───── DATA FOR ANALYSIS ─────

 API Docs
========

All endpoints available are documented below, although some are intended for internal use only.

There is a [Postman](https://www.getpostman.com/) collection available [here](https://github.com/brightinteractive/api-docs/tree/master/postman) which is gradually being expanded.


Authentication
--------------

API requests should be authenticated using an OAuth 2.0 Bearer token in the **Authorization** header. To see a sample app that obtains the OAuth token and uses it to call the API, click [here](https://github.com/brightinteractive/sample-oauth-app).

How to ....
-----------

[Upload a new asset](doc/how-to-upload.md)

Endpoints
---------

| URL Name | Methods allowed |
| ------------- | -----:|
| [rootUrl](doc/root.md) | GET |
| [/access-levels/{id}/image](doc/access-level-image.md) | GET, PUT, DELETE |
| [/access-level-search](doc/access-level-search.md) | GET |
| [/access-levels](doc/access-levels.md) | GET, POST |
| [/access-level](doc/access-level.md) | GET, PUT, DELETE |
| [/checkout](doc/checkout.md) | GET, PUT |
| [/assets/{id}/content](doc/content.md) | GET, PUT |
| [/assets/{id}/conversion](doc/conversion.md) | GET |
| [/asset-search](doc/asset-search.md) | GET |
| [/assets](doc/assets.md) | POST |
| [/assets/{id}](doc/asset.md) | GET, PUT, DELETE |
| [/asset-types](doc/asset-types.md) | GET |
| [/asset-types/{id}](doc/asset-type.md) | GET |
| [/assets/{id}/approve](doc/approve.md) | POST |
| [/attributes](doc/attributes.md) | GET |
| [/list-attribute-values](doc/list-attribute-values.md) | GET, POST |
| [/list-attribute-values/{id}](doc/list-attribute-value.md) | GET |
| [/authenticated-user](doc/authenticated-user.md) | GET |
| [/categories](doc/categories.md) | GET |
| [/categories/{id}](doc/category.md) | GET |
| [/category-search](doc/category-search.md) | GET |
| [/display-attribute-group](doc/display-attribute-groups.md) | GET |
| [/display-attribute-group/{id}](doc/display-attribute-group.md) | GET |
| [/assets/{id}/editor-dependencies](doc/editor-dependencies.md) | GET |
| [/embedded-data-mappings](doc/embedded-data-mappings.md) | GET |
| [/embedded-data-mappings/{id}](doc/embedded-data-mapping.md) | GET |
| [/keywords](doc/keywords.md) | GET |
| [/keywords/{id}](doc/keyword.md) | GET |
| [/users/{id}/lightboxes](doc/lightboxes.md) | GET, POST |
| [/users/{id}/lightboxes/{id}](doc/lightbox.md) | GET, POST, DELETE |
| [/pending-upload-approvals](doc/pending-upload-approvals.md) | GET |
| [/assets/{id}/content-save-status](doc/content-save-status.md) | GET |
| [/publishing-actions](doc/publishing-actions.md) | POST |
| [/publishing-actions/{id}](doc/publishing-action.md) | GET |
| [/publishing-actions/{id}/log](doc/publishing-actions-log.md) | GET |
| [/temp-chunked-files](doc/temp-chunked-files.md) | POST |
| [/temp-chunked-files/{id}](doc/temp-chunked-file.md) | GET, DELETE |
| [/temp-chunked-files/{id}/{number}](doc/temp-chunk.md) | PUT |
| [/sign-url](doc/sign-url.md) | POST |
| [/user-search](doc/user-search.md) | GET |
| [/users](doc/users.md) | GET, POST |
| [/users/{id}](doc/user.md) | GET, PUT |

─────

PROBLEM TO SOLVE
Every record above must be repeated word for word.

SOLUTION FOR THIS EXERCISE
 API Docs
========

All endpoints available are documented below, although some are intended for internal use only.

There is a [Postman](https://www.getpostman.com/) collection available [here](https://github.com/brightinteractive/api-docs/tree/master/postman) which is gradually being expanded.


Authentication
--------------

API requests should be authenticated using an OAuth 2.0 Bearer token in the **Authorization** header. To see a sample app that obtains the OAuth token and uses it to call the API, click [here](https://github.com/brightinteractive/sample-oauth-app).

How to ....
-----------

[Upload a new asset](doc/how-to-upload.md)

Endpoints
---------

| URL Name | Methods allowed |
| ------------- | -----:|
| [rootUrl](doc/root.md) | GET |
| [/access-levels/{id}/image](doc/access-level-image.md) | GET, PUT, DELETE |
| [/access-level-search](doc/access-level-search.md) | GET |
| [/access-levels](doc/access-levels.md) | GET, POST |
| [/access-level](doc/access-level.md) | GET, PUT, DELETE |
| [/checkout](doc/checkout.md) | GET, PUT |
| [/assets/{id}/content](doc/content.md) | GET, PUT |
| [/assets/{id}/conversion](doc/conversion.md) | GET |
| [/asset-search](doc/asset-search.md) | GET |
| [/assets](doc/assets.md) | POST |
| [/assets/{id}](doc/asset.md) | GET, PUT, DELETE |
| [/asset-types](doc/asset-types.md) | GET |
| [/asset-types/{id}](doc/asset-type.md) | GET |
| [/assets/{id}/approve](doc/approve.md) | POST |
| [/attributes](doc/attributes.md) | GET |
| [/list-attribute-values](doc/list-attribute-values.md) | GET, POST |
| [/list-attribute-values/{id}](doc/list-attribute-value.md) | GET |
| [/authenticated-user](doc/authenticated-user.md) | GET |
| [/categories](doc/categories.md) | GET |
| [/categories/{id}](doc/category.md) | GET |
| [/category-search](doc/category-search.md) | GET |
| [/display-attribute-group](doc/display-attribute-groups.md) | GET |
| [/display-attribute-group/{id}](doc/display-attribute-group.md) | GET |
| [/assets/{id}/editor-dependencies](doc/editor-dependencies.md) | GET |
| [/embedded-data-mappings](doc/embedded-data-mappings.md) | GET |
| [/embedded-data-mappings/{id}](doc/embedded-data-mapping.md) | GET |
| [/keywords](doc/keywords.md) | GET |
| [/keywords/{id}](doc/keyword.md) | GET |
| [/users/{id}/lightboxes](doc/lightboxes.md) | GET, POST |
| [/users/{id}/lightboxes/{id}](doc/lightbox.md) | GET, POST, DELETE |
| [/pending-upload-approvals](doc/pending-upload-approvals.md) | GET |
| [/assets/{id}/content-save-status](doc/content-save-status.md) | GET |
| [/publishing-actions](doc/publishing-actions.md) | POST |
| [/publishing-actions/{id}](doc/publishing-action.md) | GET |
| [/publishing-actions/{id}/log](doc/publishing-actions-log.md) | GET |
| [/temp-chunked-files](doc/temp-chunked-files.md) | POST |
| [/temp-chunked-files/{id}](doc/temp-chunked-file.md) | GET, DELETE |
| [/temp-chunked-files/{id}/{number}](doc/temp-chunk.md) | PUT |
| [/sign-url](doc/sign-url.md) | POST |
| [/user-search](doc/user-search.md) | GET |
| [/users](doc/users.md) | GET, POST |
| [/users/{id}](doc/user.md) | GET, PUT |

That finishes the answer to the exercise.